Sheikh Salman bin Ebrahim Al Khalifa may just have shot himself damagingly in the foot by launching an attack on Gianni Infantino’s development spending pledges in pursuit of the FIFA presidency.
The world federation’s 209 member associations vote on February 26 in Zurich between five contenders for a successor to disgraced Sepp Blatter and the head of the Asian confederation has allowed his nerves to show, a hint of weakness which could cost him dear.
Over the past fortnight FIFA’s main contenders have been targeting the Caribbean and central America, considered a region wide open to persuasion now the iron grip of Jack Warner and his pals has been prised loose by the FBI.
Infantino, general secretary of European federation UEFA, had taken advantage of the opportunity to promise – among other sweeteners – a massive expansion of the FIFA development budget.
That was a warming message not only to the Americas but to the rest of the developing world nations whose delegates will throng the FIFA Congress corridors.
Sheikh Salman was not impressed. Without openly naming Infantino, he warned that promises such as those offered by his Swiss rival would render FIFA bankrupt within two years.
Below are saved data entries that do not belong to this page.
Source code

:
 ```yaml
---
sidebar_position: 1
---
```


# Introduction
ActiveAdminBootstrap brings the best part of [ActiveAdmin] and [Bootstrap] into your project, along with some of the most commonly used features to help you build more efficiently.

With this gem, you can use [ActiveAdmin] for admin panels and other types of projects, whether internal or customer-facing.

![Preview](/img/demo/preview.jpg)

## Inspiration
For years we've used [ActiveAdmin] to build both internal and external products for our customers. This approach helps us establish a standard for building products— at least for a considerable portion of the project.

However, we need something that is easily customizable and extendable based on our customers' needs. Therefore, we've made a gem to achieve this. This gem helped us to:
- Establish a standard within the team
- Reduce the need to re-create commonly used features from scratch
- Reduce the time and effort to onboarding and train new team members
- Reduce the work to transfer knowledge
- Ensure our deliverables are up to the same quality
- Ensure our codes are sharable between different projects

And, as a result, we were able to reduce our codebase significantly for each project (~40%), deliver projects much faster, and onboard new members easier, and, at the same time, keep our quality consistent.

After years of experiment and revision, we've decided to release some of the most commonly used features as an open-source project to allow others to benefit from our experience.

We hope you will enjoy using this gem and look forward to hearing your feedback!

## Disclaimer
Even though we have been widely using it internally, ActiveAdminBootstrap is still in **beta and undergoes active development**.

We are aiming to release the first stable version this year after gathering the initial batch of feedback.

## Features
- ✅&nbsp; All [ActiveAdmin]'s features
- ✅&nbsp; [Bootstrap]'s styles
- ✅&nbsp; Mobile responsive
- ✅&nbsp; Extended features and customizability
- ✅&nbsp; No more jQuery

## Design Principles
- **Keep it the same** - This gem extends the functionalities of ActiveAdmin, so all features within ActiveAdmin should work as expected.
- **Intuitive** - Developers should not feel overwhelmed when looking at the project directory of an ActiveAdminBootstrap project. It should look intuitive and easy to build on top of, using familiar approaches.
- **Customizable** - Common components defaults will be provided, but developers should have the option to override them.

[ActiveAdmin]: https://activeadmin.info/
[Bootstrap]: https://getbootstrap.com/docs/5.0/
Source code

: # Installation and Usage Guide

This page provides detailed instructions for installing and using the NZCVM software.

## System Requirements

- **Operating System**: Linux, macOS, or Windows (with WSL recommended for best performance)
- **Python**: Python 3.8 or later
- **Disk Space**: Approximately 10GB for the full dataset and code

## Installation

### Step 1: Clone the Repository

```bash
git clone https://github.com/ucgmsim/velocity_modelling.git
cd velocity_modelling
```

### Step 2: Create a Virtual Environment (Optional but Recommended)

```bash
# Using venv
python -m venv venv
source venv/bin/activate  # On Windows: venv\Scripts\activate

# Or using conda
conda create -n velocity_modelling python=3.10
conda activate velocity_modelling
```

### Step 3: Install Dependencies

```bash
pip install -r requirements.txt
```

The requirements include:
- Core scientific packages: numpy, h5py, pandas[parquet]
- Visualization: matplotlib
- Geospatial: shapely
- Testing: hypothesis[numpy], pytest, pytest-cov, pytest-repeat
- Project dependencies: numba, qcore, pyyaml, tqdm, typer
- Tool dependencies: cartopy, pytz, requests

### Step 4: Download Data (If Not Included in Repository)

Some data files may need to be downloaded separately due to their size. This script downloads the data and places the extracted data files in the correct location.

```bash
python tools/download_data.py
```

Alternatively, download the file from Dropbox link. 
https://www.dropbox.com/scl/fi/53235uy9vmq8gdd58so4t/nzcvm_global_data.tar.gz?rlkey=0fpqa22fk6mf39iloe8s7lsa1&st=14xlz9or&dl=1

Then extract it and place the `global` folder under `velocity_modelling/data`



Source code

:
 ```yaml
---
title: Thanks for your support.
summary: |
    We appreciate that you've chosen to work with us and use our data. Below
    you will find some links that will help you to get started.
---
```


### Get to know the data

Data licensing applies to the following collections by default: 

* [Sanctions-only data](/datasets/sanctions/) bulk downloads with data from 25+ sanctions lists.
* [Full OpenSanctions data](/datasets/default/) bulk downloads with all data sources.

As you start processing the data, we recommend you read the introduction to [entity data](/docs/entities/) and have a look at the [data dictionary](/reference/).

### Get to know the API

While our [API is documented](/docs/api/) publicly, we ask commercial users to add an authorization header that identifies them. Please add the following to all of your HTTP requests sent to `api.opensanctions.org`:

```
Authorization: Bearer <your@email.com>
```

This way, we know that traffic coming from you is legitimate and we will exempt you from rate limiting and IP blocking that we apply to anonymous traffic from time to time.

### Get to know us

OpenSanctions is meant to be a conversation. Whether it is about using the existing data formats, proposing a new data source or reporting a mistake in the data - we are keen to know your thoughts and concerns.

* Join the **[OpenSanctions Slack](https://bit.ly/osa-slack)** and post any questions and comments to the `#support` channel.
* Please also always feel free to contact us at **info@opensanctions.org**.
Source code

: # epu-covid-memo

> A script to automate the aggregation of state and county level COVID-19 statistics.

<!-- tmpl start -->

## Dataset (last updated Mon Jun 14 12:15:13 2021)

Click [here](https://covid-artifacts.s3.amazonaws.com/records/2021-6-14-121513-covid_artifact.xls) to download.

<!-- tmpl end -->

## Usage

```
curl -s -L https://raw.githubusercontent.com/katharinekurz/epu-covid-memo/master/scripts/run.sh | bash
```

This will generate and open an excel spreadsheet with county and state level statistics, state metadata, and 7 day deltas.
This was an intriguing salvo.
Firstly, and self-evidently, Sheikh Salman had allowed Infantino to get under his skin which, in itself, suggests fading confidence in his own ability to carry the day;
secondly, he broke with the usual convention of candidates focusing positively on their own programmes rather than drawing attention to those of their rivals;
thirdly, Sheikh Salman was conceding his opponents’ right to attack him directly in retaliation (and he is vulnerable on several levels); and
fourthly, perhaps most important of all, Sheikh Salman’s criticism of Infantino’s figures sent out a loud and clear message that, under him, the days of Blatterite largesse to the developing world could become a relic of FIFA financial history.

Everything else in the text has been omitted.